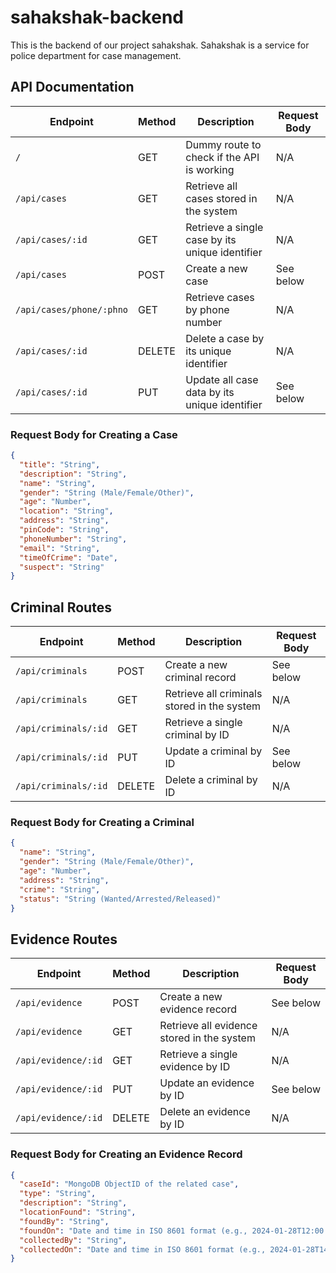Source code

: # sahakshak-backend

This is the backend of our project sahakshak. Sahakshak is a service for police department for case management.

## API Documentation

| Endpoint                 | Method | Description                                     | Request Body |
| ------------------------ | ------ | ----------------------------------------------- | ------------ |
| `/`                      | GET    | Dummy route to check if the API is working      | N/A          |
| `/api/cases`             | GET    | Retrieve all cases stored in the system         | N/A          |
| `/api/cases/:id`         | GET    | Retrieve a single case by its unique identifier | N/A          |
| `/api/cases`             | POST   | Create a new case                               | See below    |
| `/api/cases/phone/:phno` | GET    | Retrieve cases by phone number                  | N/A          |
| `/api/cases/:id`         | DELETE | Delete a case by its unique identifier          | N/A          |
| `/api/cases/:id`         | PUT    | Update all case data by its unique identifier   | See below    |

### Request Body for Creating a Case

```json
{
  "title": "String",
  "description": "String",
  "name": "String",
  "gender": "String (Male/Female/Other)",
  "age": "Number",
  "location": "String",
  "address": "String",
  "pinCode": "String",
  "phoneNumber": "String",
  "email": "String",
  "timeOfCrime": "Date",
  "suspect": "String"
}
```

## Criminal Routes

| Endpoint             | Method | Description                                 | Request Body |
| -------------------- | ------ | ------------------------------------------- | ------------ |
| `/api/criminals`     | POST   | Create a new criminal record                | See below    |
| `/api/criminals`     | GET    | Retrieve all criminals stored in the system | N/A          |
| `/api/criminals/:id` | GET    | Retrieve a single criminal by ID            | N/A          |
| `/api/criminals/:id` | PUT    | Update a criminal by ID                     | See below    |
| `/api/criminals/:id` | DELETE | Delete a criminal by ID                     | N/A          |

### Request Body for Creating a Criminal

```json
{
  "name": "String",
  "gender": "String (Male/Female/Other)",
  "age": "Number",
  "address": "String",
  "crime": "String",
  "status": "String (Wanted/Arrested/Released)"
}
```

## Evidence Routes

| Endpoint            | Method | Description                                | Request Body |
| ------------------- | ------ | ------------------------------------------ | ------------ |
| `/api/evidence`     | POST   | Create a new evidence record               | See below    |
| `/api/evidence`     | GET    | Retrieve all evidence stored in the system | N/A          |
| `/api/evidence/:id` | GET    | Retrieve a single evidence by ID           | N/A          |
| `/api/evidence/:id` | PUT    | Update an evidence by ID                   | See below    |
| `/api/evidence/:id` | DELETE | Delete an evidence by ID                   | N/A          |

### Request Body for Creating an Evidence Record

```json
{
  "caseId": "MongoDB ObjectID of the related case",
  "type": "String",
  "description": "String",
  "locationFound": "String",
  "foundBy": "String",
  "foundOn": "Date and time in ISO 8601 format (e.g., 2024-01-28T12:00:00Z)",
  "collectedBy": "String",
  "collectedOn": "Date and time in ISO 8601 format (e.g., 2024-01-28T14:30:00Z)"
}
```
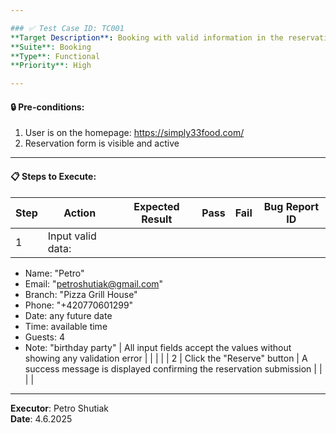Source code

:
 ```yaml
---

### ✅ Test Case ID: TC001  
**Target Description**: Booking with valid information in the reservation form  
**Suite**: Booking  
**Type**: Functional  
**Priority**: High  

---
```


#### 🔒 Pre-conditions:
1. User is on the homepage: https://simply33food.com/  
2. Reservation form is visible and active  

---

#### 📋 Steps to Execute:

| Step | Action                                                                                                   | Expected Result                                                                                   | Pass | Fail | Bug Report ID |
|------|----------------------------------------------------------------------------------------------------------|----------------------------------------------------------------------------------------------------|------|------|----------------|
| 1    | Input valid data:  
- Name: "Petro"  
- Email: "petroshutiak@gmail.com"  
- Branch: "Pizza Grill House"  
- Phone: "+420770601299"  
- Date: any future date  
- Time: available time  
- Guests: 4  
- Note: "birthday party" | All input fields accept the values without showing any validation error                            |      |      |                |
| 2    | Click the "Reserve" button                                                                               | A success message is displayed confirming the reservation submission                              |      |      |                |

---

**Executor**: Petro Shutiak  
**Date**: 4.6.2025  
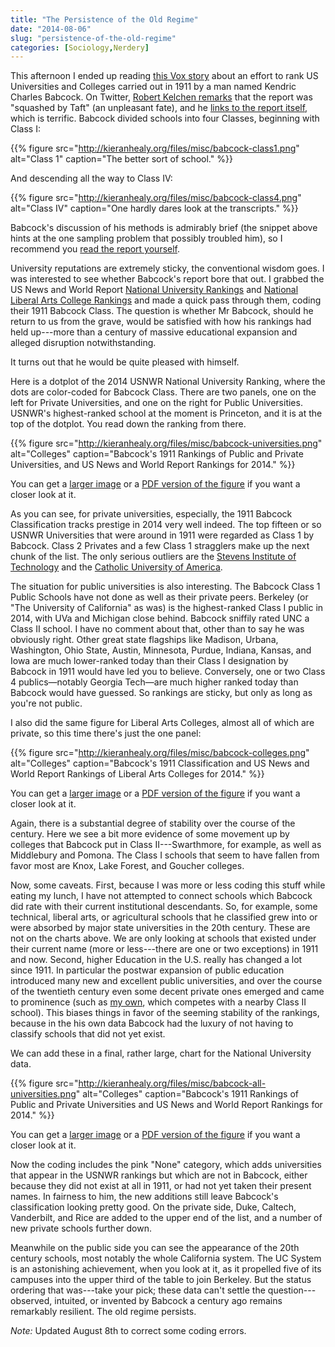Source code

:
 ```yaml
---
title: "The Persistence of the Old Regime"
date: "2014-08-06"
slug: "persistence-of-the-old-regime"
categories: [Sociology,Nerdery]
---
```


This afternoon I ended up reading [this Vox story](http://www.vox.com/2014/8/6/5973653/the-federal-government-tried-to-rank-colleges-in-1911) about an effort to rank US Universities and Colleges carried out in 1911 by a man named Kendric Charles Babcock. On Twitter, [Robert Kelchen remarks](https://twitter.com/rkelchen/status/496746198112686082) that the report was "squashed by Taft" (an unpleasant fate), and he [links to the report itself](https://ia700504.us.archive.org/0/items/classificationof01unit/classificationof01unit.pdf), which is terrific. Babcock divided schools into four Classes, beginning with Class I:

{{% figure src="http://kieranhealy.org/files/misc/babcock-class1.png" alt="Class 1" caption="The better sort of school." %}}

And descending all the way to Class IV: 


{{% figure src="http://kieranhealy.org/files/misc/babcock-class4.png" alt="Class IV" caption="One hardly dares look at the transcripts." %}}

Babcock's discussion of his methods is admirably brief (the snippet above hints at the one sampling problem that possibly troubled him), so I recommend you [read the report yourself](https://ia700504.us.archive.org/0/items/classificationof01unit/classificationof01unit.pdf).

University reputations are extremely sticky, the conventional wisdom goes. I was interested to see whether Babcock's report bore that out. I grabbed the US News and World Report [National University Rankings](http://colleges.usnews.rankingsandreviews.com/best-colleges/rankings/national-universities) and [National Liberal Arts College  Rankings](http://colleges.usnews.rankingsandreviews.com/best-colleges/rankings/national-liberal-arts-colleges/) and made a quick pass through them, coding their 1911 Babcock Class. The question is whether Mr Babcock, should he return to us from the grave, would be satisfied with how his rankings had held up---more than a century of massive educational expansion and alleged disruption notwithstanding. 

It turns out that he would be quite pleased with himself. 

Here is a dotplot of the 2014 USNWR National University Ranking, where the dots are color-coded for Babcock Class. There are two panels, one on the left for Private Universities, and one on the right for Public Universities. USNWR's highest-ranked school at the moment is Princeton, and it is at the top of the dotplot. You read down the ranking from there.

{{% figure src="http://kieranhealy.org/files/misc/babcock-universities.png" alt="Colleges" caption="Babcock's 1911 Rankings of Public and Private Universities, and US News and World Report Rankings for 2014." %}}

You can get a [larger image](http://kieranhealy.org/files/misc/babcock-universities.png) or a  [PDF version of the figure](http://kieranhealy.org/files/misc/babcock-universities.pdf) if you want a closer look at it. 

As you can see, for private universities, especially, the 1911 Babcock Classification  tracks prestige in 2014 very well indeed. The top fifteen or so USNWR Universities that were around in 1911 were regarded as Class 1 by Babcock. Class 2 Privates and a few Class 1 stragglers make up the next chunk of the list. The only serious outliers are the [Stevens Institute of Technology](http://stevens.edu) and the [Catholic University of America](http://cua.edu).

The situation for public universities is also interesting. The Babcock Class 1 Public Schools have not done as well as their private peers. Berkeley (or "The University of California" as was) is the highest-ranked Class I public in 2014, with UVa and Michigan close behind. Babcock sniffily rated UNC a Class II school. I have no comment about that, other than to say he was obviously right. Other great state flagships like Madison, Urbana, Washington, Ohio State, Austin, Minnesota, Purdue, Indiana, Kansas, and Iowa are much lower-ranked today than their Class I designation by Babcock in 1911 would have led you to believe. Conversely, one or two Class 4 publics—notably Georgia Tech—are much higher ranked today than Babcock would have guessed. So rankings are sticky, but only as long as you're not public. 

I also did the same figure for Liberal Arts Colleges, almost all of which are private, so this time there's just the one panel:

{{% figure src="http://kieranhealy.org/files/misc/babcock-colleges.png" alt="Colleges" caption="Babcock's 1911 Classification and US News and World Report Rankings of Liberal Arts Colleges for 2014." %}}

You can get a [larger image](http://kieranhealy.org/files/misc/babcock-colleges.png) or a  [PDF version of the figure](http://kieranhealy.org/files/misc/babcock-colleges.pdf) if you want a closer look at it. 


Again, there is a substantial degree of stability over the course of the century. Here we see a bit more evidence of some movement up by colleges that Babcock put in Class II---Swarthmore, for example, as well as Middlebury and Pomona. The Class I schools that seem to have fallen from favor most are Knox, Lake Forest, and Goucher colleges. 

Now, some caveats. First, because I was more or less coding this stuff while eating my lunch, I have not attempted to connect schools which Babcock did rate with their current institutional descendants. So, for example, some technical, liberal arts, or agricultural schools that he classified grew into or were absorbed by major state universities in the 20th century. These are not on the charts above. We are only looking at schools that existed under their current name (more or less---there are one or two exceptions) in 1911 and now. Second, higher Education in the U.S. really has changed a lot since 1911. In particular the postwar expansion of public education introduced many new and excellent public universities, and over the course of the twentieth century even some decent private ones emerged and came to prominence (such as [my own](http://www.duke.edu), which competes with a nearby Class II school).  This biases things in favor of the seeming stability of the rankings, because in the his own data Babcock had the luxury of not having to classify schools that did not yet exist.

We can add these in a final, rather large, chart for the National University data.

{{% figure src="http://kieranhealy.org/files/misc/babcock-all-universities.png" alt="Colleges" caption="Babcock's 1911 Rankings of Public and Private Universities and US News and World Report Rankings for 2014." %}}

You can get a [larger image](http://kieranhealy.org/files/misc/babcock-all-universities.png) or a  [PDF version of the figure](http://kieranhealy.org/files/misc/babcock-all-universities.pdf) if you want a closer look at it.

Now the coding includes the pink "None" category, which adds universities that appear in the USNWR rankings but which are not in Babcock, either because they did not exist at all in 1911, or had not yet taken their present names. In fairness to him, the new additions still leave Babcock's classification looking pretty good. On the private side, Duke, Caltech, Vanderbilt, and Rice are added to the upper end of the list, and a number of new private schools further down.

Meanwhile on the public side you can see the appearance of the 20th century schools, most notably the whole California system. The UC System is an astonishing achievement, when you look at it, as it propelled five of its campuses into the upper third of the table to join Berkeley. But the status ordering that was---take your pick; these data can't settle the question---observed, intuited, or invented by Babcock a century ago remains remarkably resilient. The old regime persists.


*Note:* Updated August 8th to correct some coding errors.


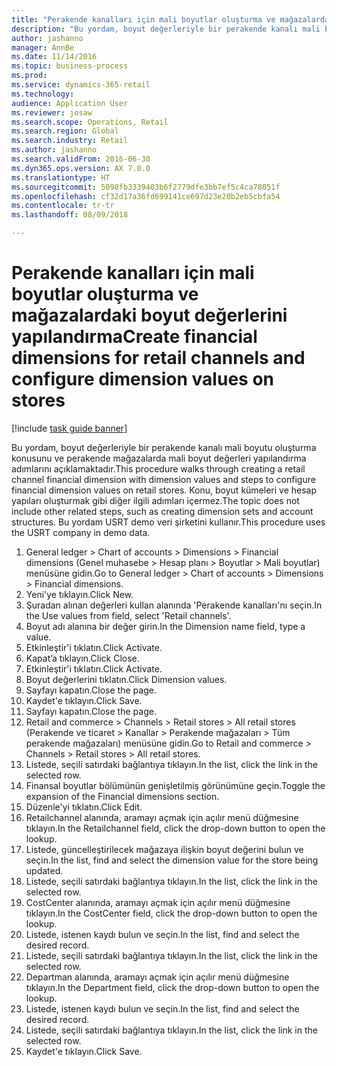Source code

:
 ```yaml
--- 
title: "Perakende kanalları için mali boyutlar oluşturma ve mağazalardaki boyut değerlerini yapılandırma"
description: "Bu yordam, boyut değerleriyle bir perakende kanalı mali boyutu oluşturma konusunu ve perakende mağazalarda mali boyut değerleri yapılandırma adımlarını açıklamaktadır."
author: jashanno
manager: AnnBe
ms.date: 11/14/2016
ms.topic: business-process
ms.prod: 
ms.service: dynamics-365-retail
ms.technology: 
audience: Application User
ms.reviewer: josaw
ms.search.scope: Operations, Retail
ms.search.region: Global
ms.search.industry: Retail
ms.author: jashanno
ms.search.validFrom: 2016-06-30
ms.dyn365.ops.version: AX 7.0.0
ms.translationtype: HT
ms.sourcegitcommit: 5098fb3339403b6f2779dfe3bb7ef5c4ca78051f
ms.openlocfilehash: cf32d17a36fd699141ce697d23e20b2eb5cbfa54
ms.contentlocale: tr-tr
ms.lasthandoff: 08/09/2018

---
```

# <a name="create-financial-dimensions-for-retail-channels-and-configure-dimension-values-on-stores"></a><span data-ttu-id="f2dc7-103">Perakende kanalları için mali boyutlar oluşturma ve mağazalardaki boyut değerlerini yapılandırma</span><span class="sxs-lookup"><span data-stu-id="f2dc7-103">Create financial dimensions for retail channels and configure dimension values on stores</span></span>

[!include [task guide banner](../includes/task-guide-banner.md)]

<span data-ttu-id="f2dc7-104">Bu yordam, boyut değerleriyle bir perakende kanalı mali boyutu oluşturma konusunu ve perakende mağazalarda mali boyut değerleri yapılandırma adımlarını açıklamaktadır.</span><span class="sxs-lookup"><span data-stu-id="f2dc7-104">This procedure walks through creating a retail channel financial dimension with dimension values and steps to configure financial dimension values on retail stores.</span></span> <span data-ttu-id="f2dc7-105">Konu, boyut kümeleri ve hesap yapıları oluşturmak gibi diğer ilgili adımları içermez.</span><span class="sxs-lookup"><span data-stu-id="f2dc7-105">The topic does not include other related steps, such as creating dimension sets and account structures.</span></span> <span data-ttu-id="f2dc7-106">Bu yordam USRT demo veri şirketini kullanır.</span><span class="sxs-lookup"><span data-stu-id="f2dc7-106">This procedure uses the USRT company in demo data.</span></span>

1. <span data-ttu-id="f2dc7-107">General ledger > Chart of accounts > Dimensions > Financial dimensions (Genel muhasebe > Hesap planı > Boyutlar > Mali boyutlar) menüsüne gidin.</span><span class="sxs-lookup"><span data-stu-id="f2dc7-107">Go to General ledger > Chart of accounts > Dimensions > Financial dimensions.</span></span>
2. <span data-ttu-id="f2dc7-108">Yeni'ye tıklayın.</span><span class="sxs-lookup"><span data-stu-id="f2dc7-108">Click New.</span></span>
3. <span data-ttu-id="f2dc7-109">Şuradan alınan değerleri kullan alanında 'Perakende kanalları'nı seçin.</span><span class="sxs-lookup"><span data-stu-id="f2dc7-109">In the Use values from field, select 'Retail channels'.</span></span>
4. <span data-ttu-id="f2dc7-110">Boyut adı alanına bir değer girin.</span><span class="sxs-lookup"><span data-stu-id="f2dc7-110">In the Dimension name field, type a value.</span></span>
5. <span data-ttu-id="f2dc7-111">Etkinleştir'i tıklatın.</span><span class="sxs-lookup"><span data-stu-id="f2dc7-111">Click Activate.</span></span>
6. <span data-ttu-id="f2dc7-112">Kapat’a tıklayın.</span><span class="sxs-lookup"><span data-stu-id="f2dc7-112">Click Close.</span></span>
7. <span data-ttu-id="f2dc7-113">Etkinleştir'i tıklatın.</span><span class="sxs-lookup"><span data-stu-id="f2dc7-113">Click Activate.</span></span>
8. <span data-ttu-id="f2dc7-114">Boyut değerlerini tıklatın.</span><span class="sxs-lookup"><span data-stu-id="f2dc7-114">Click Dimension values.</span></span>
9. <span data-ttu-id="f2dc7-115">Sayfayı kapatın.</span><span class="sxs-lookup"><span data-stu-id="f2dc7-115">Close the page.</span></span>
10. <span data-ttu-id="f2dc7-116">Kaydet'e tıklayın.</span><span class="sxs-lookup"><span data-stu-id="f2dc7-116">Click Save.</span></span>
11. <span data-ttu-id="f2dc7-117">Sayfayı kapatın.</span><span class="sxs-lookup"><span data-stu-id="f2dc7-117">Close the page.</span></span>
12. <span data-ttu-id="f2dc7-118">Retail and commerce > Channels > Retail stores > All retail stores (Perakende ve ticaret > Kanallar > Perakende mağazaları > Tüm perakende mağazaları) menüsüne gidin.</span><span class="sxs-lookup"><span data-stu-id="f2dc7-118">Go to Retail and commerce > Channels > Retail stores > All retail stores.</span></span>
13. <span data-ttu-id="f2dc7-119">Listede, seçili satırdaki bağlantıya tıklayın.</span><span class="sxs-lookup"><span data-stu-id="f2dc7-119">In the list, click the link in the selected row.</span></span>
14. <span data-ttu-id="f2dc7-120">Finansal boyutlar bölümünün genişletilmiş görünümüne geçin.</span><span class="sxs-lookup"><span data-stu-id="f2dc7-120">Toggle the expansion of the Financial dimensions section.</span></span>
15. <span data-ttu-id="f2dc7-121">Düzenle'yi tıklatın.</span><span class="sxs-lookup"><span data-stu-id="f2dc7-121">Click Edit.</span></span>
16. <span data-ttu-id="f2dc7-122">Retailchannel alanında, aramayı açmak için açılır menü düğmesine tıklayın.</span><span class="sxs-lookup"><span data-stu-id="f2dc7-122">In the Retailchannel field, click the drop-down button to open the lookup.</span></span>
17. <span data-ttu-id="f2dc7-123">Listede, güncelleştirilecek mağazaya ilişkin boyut değerini bulun ve seçin.</span><span class="sxs-lookup"><span data-stu-id="f2dc7-123">In the list, find and select the dimension value for the store being updated.</span></span>
18. <span data-ttu-id="f2dc7-124">Listede, seçili satırdaki bağlantıya tıklayın.</span><span class="sxs-lookup"><span data-stu-id="f2dc7-124">In the list, click the link in the selected row.</span></span>
19. <span data-ttu-id="f2dc7-125">CostCenter alanında, aramayı açmak için açılır menü düğmesine tıklayın.</span><span class="sxs-lookup"><span data-stu-id="f2dc7-125">In the CostCenter field, click the drop-down button to open the lookup.</span></span>
20. <span data-ttu-id="f2dc7-126">Listede, istenen kaydı bulun ve seçin.</span><span class="sxs-lookup"><span data-stu-id="f2dc7-126">In the list, find and select the desired record.</span></span>
21. <span data-ttu-id="f2dc7-127">Listede, seçili satırdaki bağlantıya tıklayın.</span><span class="sxs-lookup"><span data-stu-id="f2dc7-127">In the list, click the link in the selected row.</span></span>
22. <span data-ttu-id="f2dc7-128">Departman alanında, aramayı açmak için açılır menü düğmesine tıklayın.</span><span class="sxs-lookup"><span data-stu-id="f2dc7-128">In the Department field, click the drop-down button to open the lookup.</span></span>
23. <span data-ttu-id="f2dc7-129">Listede, istenen kaydı bulun ve seçin.</span><span class="sxs-lookup"><span data-stu-id="f2dc7-129">In the list, find and select the desired record.</span></span>
24. <span data-ttu-id="f2dc7-130">Listede, seçili satırdaki bağlantıya tıklayın.</span><span class="sxs-lookup"><span data-stu-id="f2dc7-130">In the list, click the link in the selected row.</span></span>
25. <span data-ttu-id="f2dc7-131">Kaydet'e tıklayın.</span><span class="sxs-lookup"><span data-stu-id="f2dc7-131">Click Save.</span></span>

══════════

*Exercise*. In the listing above, start at the line with "values on stores</span></span>", go on through the line with "[!include [task guide", and copy each of those lines exactly; leave out all the rest.

*Task response*.
# <a name="create-financial-dimensions-for-retail-channels-and-configure-dimension-values-on-stores"></a><span data-ttu-id="f2dc7-103">Perakende kanalları için mali boyutlar oluşturma ve mağazalardaki boyut değerlerini yapılandırma</span><span class="sxs-lookup"><span data-stu-id="f2dc7-103">Create financial dimensions for retail channels and configure dimension values on stores</span></span>

[!include [task guide banner](../includes/task-guide-banner.md)]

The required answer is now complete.